## About this task
Copy out all lines bearing the word "Environment" from the listing below.

## Input for this task
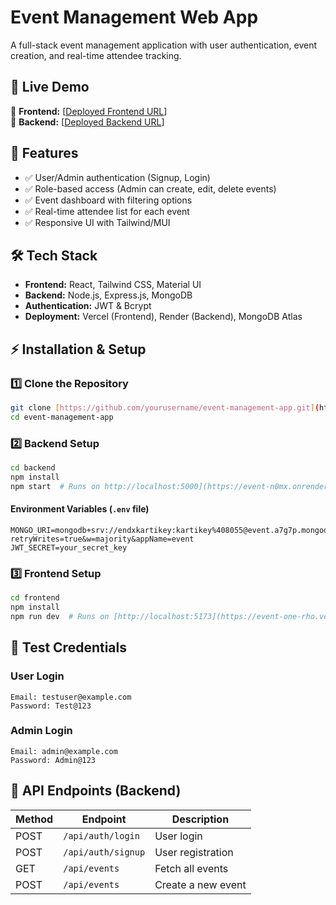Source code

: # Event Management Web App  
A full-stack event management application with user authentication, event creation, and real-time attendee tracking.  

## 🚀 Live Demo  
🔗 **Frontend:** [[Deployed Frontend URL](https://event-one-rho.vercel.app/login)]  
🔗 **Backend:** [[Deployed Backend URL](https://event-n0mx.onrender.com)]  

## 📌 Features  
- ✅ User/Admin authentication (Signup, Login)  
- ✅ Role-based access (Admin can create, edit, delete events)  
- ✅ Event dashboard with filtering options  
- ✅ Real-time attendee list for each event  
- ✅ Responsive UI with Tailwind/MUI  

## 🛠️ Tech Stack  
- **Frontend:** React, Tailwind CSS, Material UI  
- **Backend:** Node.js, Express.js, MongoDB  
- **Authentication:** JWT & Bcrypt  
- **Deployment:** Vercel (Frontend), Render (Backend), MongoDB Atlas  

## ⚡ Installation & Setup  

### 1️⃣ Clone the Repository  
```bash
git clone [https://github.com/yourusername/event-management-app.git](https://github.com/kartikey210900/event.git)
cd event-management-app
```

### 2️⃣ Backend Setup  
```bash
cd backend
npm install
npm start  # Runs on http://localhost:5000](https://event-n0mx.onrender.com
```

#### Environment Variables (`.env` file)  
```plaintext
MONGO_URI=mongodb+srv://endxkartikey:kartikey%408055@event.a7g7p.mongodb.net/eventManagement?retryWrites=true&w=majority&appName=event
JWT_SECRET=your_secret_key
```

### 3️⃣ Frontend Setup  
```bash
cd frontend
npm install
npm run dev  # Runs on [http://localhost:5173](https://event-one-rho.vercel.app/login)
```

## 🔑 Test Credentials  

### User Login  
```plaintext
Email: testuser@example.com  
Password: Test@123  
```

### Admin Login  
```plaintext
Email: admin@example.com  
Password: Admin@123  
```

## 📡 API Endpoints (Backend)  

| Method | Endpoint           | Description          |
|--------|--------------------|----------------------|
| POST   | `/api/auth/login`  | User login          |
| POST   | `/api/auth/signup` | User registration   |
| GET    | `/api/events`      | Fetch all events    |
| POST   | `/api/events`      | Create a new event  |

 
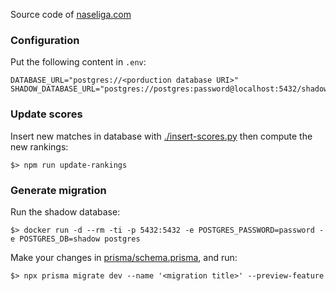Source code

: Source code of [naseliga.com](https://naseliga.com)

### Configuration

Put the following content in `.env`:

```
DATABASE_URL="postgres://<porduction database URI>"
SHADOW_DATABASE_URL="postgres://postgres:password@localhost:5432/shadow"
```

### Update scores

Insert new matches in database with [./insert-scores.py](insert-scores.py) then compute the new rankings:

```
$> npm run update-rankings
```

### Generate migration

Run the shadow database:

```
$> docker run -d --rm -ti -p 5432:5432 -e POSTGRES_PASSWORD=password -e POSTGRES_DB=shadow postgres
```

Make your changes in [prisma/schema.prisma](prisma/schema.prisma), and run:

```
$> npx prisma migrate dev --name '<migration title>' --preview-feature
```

--

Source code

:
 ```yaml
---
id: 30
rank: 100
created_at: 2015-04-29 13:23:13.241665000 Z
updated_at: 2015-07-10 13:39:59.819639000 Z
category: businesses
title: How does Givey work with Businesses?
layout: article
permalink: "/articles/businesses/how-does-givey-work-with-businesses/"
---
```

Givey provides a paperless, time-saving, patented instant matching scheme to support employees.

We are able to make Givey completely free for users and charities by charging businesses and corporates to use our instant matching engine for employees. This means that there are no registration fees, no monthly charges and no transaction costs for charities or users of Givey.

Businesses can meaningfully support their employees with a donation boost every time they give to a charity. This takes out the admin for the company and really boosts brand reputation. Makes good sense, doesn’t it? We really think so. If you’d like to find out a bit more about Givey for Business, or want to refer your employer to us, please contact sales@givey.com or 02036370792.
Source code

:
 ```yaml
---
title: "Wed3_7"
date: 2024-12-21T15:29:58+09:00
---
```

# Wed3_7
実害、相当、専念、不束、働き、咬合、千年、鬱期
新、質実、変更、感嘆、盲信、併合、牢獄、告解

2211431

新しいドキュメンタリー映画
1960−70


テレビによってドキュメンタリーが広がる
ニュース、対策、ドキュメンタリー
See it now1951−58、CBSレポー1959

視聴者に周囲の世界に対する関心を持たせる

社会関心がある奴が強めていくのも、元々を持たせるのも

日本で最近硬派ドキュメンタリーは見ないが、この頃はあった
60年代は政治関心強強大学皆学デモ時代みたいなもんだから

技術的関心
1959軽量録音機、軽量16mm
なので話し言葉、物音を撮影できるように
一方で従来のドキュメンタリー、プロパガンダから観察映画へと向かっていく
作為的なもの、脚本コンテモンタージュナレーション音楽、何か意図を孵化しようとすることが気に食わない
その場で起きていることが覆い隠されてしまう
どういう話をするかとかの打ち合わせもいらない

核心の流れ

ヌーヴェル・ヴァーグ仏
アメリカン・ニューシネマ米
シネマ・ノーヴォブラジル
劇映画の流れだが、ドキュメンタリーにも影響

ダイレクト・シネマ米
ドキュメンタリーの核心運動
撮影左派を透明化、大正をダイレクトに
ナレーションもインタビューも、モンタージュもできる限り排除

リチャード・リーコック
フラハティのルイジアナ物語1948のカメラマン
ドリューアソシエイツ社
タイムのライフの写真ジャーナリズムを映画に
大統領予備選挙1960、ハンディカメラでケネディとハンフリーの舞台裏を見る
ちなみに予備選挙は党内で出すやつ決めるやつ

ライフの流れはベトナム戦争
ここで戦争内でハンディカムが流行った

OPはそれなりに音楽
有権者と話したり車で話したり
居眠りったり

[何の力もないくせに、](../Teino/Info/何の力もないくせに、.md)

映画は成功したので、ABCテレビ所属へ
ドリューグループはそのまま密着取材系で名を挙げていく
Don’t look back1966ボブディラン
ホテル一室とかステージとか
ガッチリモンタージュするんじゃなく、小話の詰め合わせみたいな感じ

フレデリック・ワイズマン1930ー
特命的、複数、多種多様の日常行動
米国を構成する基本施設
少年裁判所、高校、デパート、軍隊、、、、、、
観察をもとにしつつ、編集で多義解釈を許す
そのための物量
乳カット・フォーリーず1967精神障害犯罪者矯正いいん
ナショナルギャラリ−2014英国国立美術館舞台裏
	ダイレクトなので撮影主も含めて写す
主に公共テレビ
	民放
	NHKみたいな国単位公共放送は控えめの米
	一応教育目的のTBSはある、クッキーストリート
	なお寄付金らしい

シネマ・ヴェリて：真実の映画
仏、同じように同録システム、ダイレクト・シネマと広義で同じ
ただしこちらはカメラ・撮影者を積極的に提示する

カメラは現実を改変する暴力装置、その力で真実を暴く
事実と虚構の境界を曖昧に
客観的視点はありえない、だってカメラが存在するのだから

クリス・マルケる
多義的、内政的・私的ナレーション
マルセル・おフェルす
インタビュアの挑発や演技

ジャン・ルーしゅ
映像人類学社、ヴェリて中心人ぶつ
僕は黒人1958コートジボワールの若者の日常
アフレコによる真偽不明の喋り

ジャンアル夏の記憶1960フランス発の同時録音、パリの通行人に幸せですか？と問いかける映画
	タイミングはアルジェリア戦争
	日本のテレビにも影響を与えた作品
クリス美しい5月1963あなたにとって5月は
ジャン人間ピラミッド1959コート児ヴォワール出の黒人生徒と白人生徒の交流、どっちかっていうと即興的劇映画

==

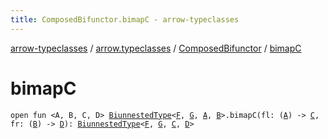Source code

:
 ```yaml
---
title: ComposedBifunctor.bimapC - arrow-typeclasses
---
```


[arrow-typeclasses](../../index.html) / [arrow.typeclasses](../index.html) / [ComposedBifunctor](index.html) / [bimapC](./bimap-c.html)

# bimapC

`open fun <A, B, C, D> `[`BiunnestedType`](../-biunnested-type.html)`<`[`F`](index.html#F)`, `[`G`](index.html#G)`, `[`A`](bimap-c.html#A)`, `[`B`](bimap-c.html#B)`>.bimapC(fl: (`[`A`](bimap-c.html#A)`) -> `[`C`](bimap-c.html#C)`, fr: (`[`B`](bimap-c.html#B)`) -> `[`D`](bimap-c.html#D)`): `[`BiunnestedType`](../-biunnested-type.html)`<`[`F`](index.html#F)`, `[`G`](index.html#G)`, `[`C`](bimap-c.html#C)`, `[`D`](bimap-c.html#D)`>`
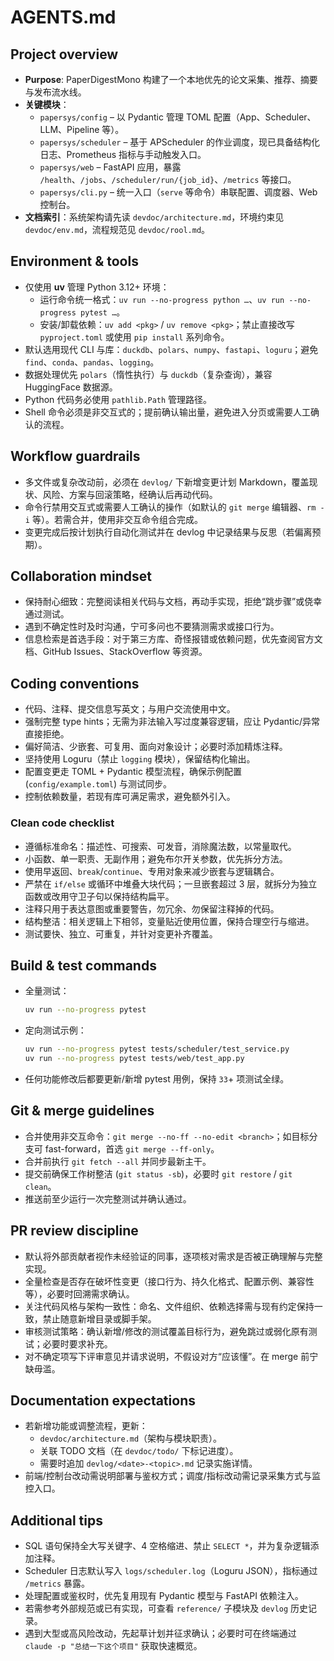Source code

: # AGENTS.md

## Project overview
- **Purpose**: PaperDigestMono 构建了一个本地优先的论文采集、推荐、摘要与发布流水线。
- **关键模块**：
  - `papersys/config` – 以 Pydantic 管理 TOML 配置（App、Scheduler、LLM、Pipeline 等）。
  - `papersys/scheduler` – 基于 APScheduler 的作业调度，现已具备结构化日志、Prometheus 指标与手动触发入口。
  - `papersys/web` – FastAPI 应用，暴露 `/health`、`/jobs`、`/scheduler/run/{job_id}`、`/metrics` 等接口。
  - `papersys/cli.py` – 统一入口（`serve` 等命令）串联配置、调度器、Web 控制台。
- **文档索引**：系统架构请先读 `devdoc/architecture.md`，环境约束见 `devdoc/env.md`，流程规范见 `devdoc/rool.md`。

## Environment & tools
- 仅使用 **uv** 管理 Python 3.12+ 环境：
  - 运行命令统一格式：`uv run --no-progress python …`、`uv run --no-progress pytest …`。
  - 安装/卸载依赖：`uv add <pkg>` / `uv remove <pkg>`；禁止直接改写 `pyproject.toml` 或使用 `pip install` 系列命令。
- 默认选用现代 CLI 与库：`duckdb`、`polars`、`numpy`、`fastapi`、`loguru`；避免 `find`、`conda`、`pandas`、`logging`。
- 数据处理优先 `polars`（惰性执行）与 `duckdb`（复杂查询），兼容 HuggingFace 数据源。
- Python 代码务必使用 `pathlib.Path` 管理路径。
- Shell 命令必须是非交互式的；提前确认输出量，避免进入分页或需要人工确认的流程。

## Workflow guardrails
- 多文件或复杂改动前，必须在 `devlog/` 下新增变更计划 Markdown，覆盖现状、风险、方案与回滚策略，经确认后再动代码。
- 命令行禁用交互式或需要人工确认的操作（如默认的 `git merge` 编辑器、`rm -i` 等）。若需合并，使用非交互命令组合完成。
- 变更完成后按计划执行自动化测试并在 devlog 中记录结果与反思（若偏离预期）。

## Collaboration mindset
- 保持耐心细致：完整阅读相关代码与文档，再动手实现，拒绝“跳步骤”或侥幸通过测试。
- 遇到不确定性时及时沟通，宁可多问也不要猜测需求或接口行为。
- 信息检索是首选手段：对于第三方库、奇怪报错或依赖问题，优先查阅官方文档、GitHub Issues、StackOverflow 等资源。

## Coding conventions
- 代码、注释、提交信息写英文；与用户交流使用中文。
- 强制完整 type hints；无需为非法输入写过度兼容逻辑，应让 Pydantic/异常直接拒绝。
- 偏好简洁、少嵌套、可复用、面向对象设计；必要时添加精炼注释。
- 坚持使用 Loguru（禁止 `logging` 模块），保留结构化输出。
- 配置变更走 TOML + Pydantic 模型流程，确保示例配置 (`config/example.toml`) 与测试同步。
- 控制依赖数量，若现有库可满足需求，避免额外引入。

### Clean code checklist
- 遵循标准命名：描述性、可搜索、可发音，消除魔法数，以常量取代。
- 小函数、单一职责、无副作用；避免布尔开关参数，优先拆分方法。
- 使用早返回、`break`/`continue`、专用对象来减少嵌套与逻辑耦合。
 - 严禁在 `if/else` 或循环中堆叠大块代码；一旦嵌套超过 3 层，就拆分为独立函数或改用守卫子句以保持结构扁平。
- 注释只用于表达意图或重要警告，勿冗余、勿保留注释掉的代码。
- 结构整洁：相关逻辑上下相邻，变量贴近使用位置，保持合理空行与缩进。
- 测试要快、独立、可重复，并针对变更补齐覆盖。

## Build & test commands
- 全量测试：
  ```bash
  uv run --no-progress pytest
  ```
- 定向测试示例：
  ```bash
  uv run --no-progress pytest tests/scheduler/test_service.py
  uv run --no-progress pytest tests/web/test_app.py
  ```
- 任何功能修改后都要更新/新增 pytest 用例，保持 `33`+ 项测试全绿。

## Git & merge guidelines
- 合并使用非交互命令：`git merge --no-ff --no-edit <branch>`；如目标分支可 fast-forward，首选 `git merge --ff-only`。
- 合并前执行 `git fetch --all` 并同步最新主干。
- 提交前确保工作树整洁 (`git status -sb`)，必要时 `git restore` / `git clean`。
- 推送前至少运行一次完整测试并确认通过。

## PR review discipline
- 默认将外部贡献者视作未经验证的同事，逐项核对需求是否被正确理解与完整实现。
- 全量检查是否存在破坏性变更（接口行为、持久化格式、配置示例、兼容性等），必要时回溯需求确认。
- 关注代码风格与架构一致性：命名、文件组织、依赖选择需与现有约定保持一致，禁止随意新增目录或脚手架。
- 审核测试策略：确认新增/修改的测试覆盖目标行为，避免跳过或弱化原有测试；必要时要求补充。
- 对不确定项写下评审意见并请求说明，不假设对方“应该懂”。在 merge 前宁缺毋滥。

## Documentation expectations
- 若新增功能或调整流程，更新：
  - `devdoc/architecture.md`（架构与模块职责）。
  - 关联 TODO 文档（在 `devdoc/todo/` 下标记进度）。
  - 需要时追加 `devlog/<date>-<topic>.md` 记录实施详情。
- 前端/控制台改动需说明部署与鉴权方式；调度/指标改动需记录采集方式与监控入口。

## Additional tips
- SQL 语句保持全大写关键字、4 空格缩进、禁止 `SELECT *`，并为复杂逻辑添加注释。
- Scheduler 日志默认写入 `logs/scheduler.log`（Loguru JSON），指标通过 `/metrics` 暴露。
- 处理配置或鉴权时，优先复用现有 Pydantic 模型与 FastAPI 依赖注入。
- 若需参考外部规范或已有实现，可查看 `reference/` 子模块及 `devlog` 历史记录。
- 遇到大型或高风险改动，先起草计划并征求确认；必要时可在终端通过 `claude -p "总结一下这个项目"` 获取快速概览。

## Exercise output
#### Environment Variables (`.env` file)  
## Environment & tools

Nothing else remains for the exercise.